[Opening Entries provided section]

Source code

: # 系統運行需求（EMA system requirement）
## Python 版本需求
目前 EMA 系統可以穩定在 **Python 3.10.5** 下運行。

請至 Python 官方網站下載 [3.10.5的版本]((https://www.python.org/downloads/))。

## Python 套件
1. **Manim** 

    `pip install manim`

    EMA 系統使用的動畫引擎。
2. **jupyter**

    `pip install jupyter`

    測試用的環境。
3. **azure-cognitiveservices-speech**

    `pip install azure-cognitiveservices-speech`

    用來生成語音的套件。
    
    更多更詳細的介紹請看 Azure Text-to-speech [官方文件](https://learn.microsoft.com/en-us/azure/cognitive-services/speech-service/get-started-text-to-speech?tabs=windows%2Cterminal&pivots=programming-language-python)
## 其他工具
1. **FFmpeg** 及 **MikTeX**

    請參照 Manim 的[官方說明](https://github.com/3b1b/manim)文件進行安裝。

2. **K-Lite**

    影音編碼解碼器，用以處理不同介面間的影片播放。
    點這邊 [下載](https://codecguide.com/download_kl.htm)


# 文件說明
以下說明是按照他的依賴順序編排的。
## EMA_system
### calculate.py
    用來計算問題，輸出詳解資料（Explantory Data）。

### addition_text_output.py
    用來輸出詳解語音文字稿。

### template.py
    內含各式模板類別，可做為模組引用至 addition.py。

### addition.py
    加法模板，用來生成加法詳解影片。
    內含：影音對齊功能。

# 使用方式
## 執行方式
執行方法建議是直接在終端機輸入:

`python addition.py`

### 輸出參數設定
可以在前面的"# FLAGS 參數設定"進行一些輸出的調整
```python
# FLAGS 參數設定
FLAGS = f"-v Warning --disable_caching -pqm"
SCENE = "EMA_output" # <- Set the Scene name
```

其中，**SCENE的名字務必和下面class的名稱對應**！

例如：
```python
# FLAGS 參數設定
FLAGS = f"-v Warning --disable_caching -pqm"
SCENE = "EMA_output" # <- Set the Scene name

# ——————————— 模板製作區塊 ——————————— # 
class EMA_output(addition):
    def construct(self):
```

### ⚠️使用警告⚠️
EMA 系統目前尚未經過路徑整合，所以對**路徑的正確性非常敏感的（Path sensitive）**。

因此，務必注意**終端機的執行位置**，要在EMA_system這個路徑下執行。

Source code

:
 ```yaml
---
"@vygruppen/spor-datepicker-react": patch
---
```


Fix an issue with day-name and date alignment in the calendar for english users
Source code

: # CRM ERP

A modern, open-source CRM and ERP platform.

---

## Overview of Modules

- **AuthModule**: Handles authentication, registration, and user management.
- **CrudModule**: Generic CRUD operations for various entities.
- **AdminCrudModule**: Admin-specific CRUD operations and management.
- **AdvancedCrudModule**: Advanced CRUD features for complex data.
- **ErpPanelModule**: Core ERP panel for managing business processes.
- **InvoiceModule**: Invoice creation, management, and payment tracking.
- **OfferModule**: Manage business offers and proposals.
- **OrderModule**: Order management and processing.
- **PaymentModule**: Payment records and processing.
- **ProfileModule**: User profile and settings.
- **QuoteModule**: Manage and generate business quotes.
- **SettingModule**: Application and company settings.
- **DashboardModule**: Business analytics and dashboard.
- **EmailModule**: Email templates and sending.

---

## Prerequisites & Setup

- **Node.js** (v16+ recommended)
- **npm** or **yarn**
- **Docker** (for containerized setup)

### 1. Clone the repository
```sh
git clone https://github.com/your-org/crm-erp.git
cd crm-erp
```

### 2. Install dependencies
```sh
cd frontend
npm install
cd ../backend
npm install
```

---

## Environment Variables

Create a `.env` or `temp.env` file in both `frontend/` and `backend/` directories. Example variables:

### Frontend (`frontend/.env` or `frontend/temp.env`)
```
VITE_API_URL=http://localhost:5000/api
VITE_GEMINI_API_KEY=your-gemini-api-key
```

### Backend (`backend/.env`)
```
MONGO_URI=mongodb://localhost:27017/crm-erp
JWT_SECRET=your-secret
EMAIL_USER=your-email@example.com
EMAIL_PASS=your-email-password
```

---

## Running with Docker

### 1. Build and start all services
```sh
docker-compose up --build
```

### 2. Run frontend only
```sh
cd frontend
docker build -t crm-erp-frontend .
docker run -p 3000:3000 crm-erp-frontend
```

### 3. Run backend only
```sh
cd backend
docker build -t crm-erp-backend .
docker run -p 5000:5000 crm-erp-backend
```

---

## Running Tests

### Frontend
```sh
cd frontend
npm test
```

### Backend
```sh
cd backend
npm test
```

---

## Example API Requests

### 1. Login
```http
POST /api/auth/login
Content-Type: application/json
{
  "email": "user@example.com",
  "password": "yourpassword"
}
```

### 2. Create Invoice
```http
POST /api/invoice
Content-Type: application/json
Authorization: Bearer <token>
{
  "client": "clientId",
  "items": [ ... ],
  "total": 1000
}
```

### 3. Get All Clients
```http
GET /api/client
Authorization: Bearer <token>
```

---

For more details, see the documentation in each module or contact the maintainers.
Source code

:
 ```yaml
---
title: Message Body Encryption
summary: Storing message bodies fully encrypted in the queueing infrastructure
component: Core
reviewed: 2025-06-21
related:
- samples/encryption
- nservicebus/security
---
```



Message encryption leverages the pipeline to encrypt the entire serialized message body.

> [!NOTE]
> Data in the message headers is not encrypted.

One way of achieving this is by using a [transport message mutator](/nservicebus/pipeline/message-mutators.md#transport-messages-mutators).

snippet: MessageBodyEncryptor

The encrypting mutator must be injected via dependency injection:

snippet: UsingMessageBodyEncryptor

[Closing Entries provided section]

Without changing a word, restate the whole listing.

> **Task response**:
Source code

: # 系統運行需求（EMA system requirement）
## Python 版本需求
目前 EMA 系統可以穩定在 **Python 3.10.5** 下運行。

請至 Python 官方網站下載 [3.10.5的版本]((https://www.python.org/downloads/))。

## Python 套件
1. **Manim** 

    `pip install manim`

    EMA 系統使用的動畫引擎。
2. **jupyter**

    `pip install jupyter`

    測試用的環境。
3. **azure-cognitiveservices-speech**

    `pip install azure-cognitiveservices-speech`

    用來生成語音的套件。
    
    更多更詳細的介紹請看 Azure Text-to-speech [官方文件](https://learn.microsoft.com/en-us/azure/cognitive-services/speech-service/get-started-text-to-speech?tabs=windows%2Cterminal&pivots=programming-language-python)
## 其他工具
1. **FFmpeg** 及 **MikTeX**

    請參照 Manim 的[官方說明](https://github.com/3b1b/manim)文件進行安裝。

2. **K-Lite**

    影音編碼解碼器，用以處理不同介面間的影片播放。
    點這邊 [下載](https://codecguide.com/download_kl.htm)


# 文件說明
以下說明是按照他的依賴順序編排的。
## EMA_system
### calculate.py
    用來計算問題，輸出詳解資料（Explantory Data）。

### addition_text_output.py
    用來輸出詳解語音文字稿。

### template.py
    內含各式模板類別，可做為模組引用至 addition.py。

### addition.py
    加法模板，用來生成加法詳解影片。
    內含：影音對齊功能。

# 使用方式
## 執行方式
執行方法建議是直接在終端機輸入:

`python addition.py`

### 輸出參數設定
可以在前面的"# FLAGS 參數設定"進行一些輸出的調整
```python
# FLAGS 參數設定
FLAGS = f"-v Warning --disable_caching -pqm"
SCENE = "EMA_output" # <- Set the Scene name
```

其中，**SCENE的名字務必和下面class的名稱對應**！

例如：
```python
# FLAGS 參數設定
FLAGS = f"-v Warning --disable_caching -pqm"
SCENE = "EMA_output" # <- Set the Scene name

# ——————————— 模板製作區塊 ——————————— # 
class EMA_output(addition):
    def construct(self):
```

### ⚠️使用警告⚠️
EMA 系統目前尚未經過路徑整合，所以對**路徑的正確性非常敏感的（Path sensitive）**。

因此，務必注意**終端機的執行位置**，要在EMA_system這個路徑下執行。

Source code

:
 ```yaml
---
"@vygruppen/spor-datepicker-react": patch
---
```


Fix an issue with day-name and date alignment in the calendar for english users
Source code

: # CRM ERP

A modern, open-source CRM and ERP platform.

---

## Overview of Modules

- **AuthModule**: Handles authentication, registration, and user management.
- **CrudModule**: Generic CRUD operations for various entities.
- **AdminCrudModule**: Admin-specific CRUD operations and management.
- **AdvancedCrudModule**: Advanced CRUD features for complex data.
- **ErpPanelModule**: Core ERP panel for managing business processes.
- **InvoiceModule**: Invoice creation, management, and payment tracking.
- **OfferModule**: Manage business offers and proposals.
- **OrderModule**: Order management and processing.
- **PaymentModule**: Payment records and processing.
- **ProfileModule**: User profile and settings.
- **QuoteModule**: Manage and generate business quotes.
- **SettingModule**: Application and company settings.
- **DashboardModule**: Business analytics and dashboard.
- **EmailModule**: Email templates and sending.

---

## Prerequisites & Setup

- **Node.js** (v16+ recommended)
- **npm** or **yarn**
- **Docker** (for containerized setup)

### 1. Clone the repository
```sh
git clone https://github.com/your-org/crm-erp.git
cd crm-erp
```

### 2. Install dependencies
```sh
cd frontend
npm install
cd ../backend
npm install
```

---

## Environment Variables

Create a `.env` or `temp.env` file in both `frontend/` and `backend/` directories. Example variables:

### Frontend (`frontend/.env` or `frontend/temp.env`)
```
VITE_API_URL=http://localhost:5000/api
VITE_GEMINI_API_KEY=your-gemini-api-key
```

### Backend (`backend/.env`)
```
MONGO_URI=mongodb://localhost:27017/crm-erp
JWT_SECRET=your-secret
EMAIL_USER=your-email@example.com
EMAIL_PASS=your-email-password
```

---

## Running with Docker

### 1. Build and start all services
```sh
docker-compose up --build
```

### 2. Run frontend only
```sh
cd frontend
docker build -t crm-erp-frontend .
docker run -p 3000:3000 crm-erp-frontend
```

### 3. Run backend only
```sh
cd backend
docker build -t crm-erp-backend .
docker run -p 5000:5000 crm-erp-backend
```

---

## Running Tests

### Frontend
```sh
cd frontend
npm test
```

### Backend
```sh
cd backend
npm test
```

---

## Example API Requests

### 1. Login
```http
POST /api/auth/login
Content-Type: application/json
{
  "email": "user@example.com",
  "password": "yourpassword"
}
```

### 2. Create Invoice
```http
POST /api/invoice
Content-Type: application/json
Authorization: Bearer <token>
{
  "client": "clientId",
  "items": [ ... ],
  "total": 1000
}
```

### 3. Get All Clients
```http
GET /api/client
Authorization: Bearer <token>
```

---

For more details, see the documentation in each module or contact the maintainers.
Source code

:
 ```yaml
---
title: Message Body Encryption
summary: Storing message bodies fully encrypted in the queueing infrastructure
component: Core
reviewed: 2025-06-21
related:
- samples/encryption
- nservicebus/security
---
```



Message encryption leverages the pipeline to encrypt the entire serialized message body.

> [!NOTE]
> Data in the message headers is not encrypted.

One way of achieving this is by using a [transport message mutator](/nservicebus/pipeline/message-mutators.md#transport-messages-mutators).

snippet: MessageBodyEncryptor

The encrypting mutator must be injected via dependency injection:

snippet: UsingMessageBodyEncryptor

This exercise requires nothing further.